# Required work
From the entries, copy each line that includes "https".

# Task data
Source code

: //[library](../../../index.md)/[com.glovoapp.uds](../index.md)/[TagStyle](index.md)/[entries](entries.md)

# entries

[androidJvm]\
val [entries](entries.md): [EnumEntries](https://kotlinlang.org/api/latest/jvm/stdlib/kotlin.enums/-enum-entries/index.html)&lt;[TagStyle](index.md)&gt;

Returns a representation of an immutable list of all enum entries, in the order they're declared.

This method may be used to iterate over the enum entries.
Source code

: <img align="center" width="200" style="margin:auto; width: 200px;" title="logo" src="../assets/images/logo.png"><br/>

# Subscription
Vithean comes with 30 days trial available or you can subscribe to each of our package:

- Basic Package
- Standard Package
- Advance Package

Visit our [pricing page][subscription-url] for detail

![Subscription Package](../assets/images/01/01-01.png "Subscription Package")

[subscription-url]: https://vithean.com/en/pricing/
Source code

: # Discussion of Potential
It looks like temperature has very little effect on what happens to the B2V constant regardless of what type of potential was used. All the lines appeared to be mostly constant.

# Solution
val [entries](entries.md): [EnumEntries](https://kotlinlang.org/api/latest/jvm/stdlib/kotlin.enums/-enum-entries/index.html)&lt;[TagStyle](index.md)&gt;
[subscription-url]: https://vithean.com/en/pricing/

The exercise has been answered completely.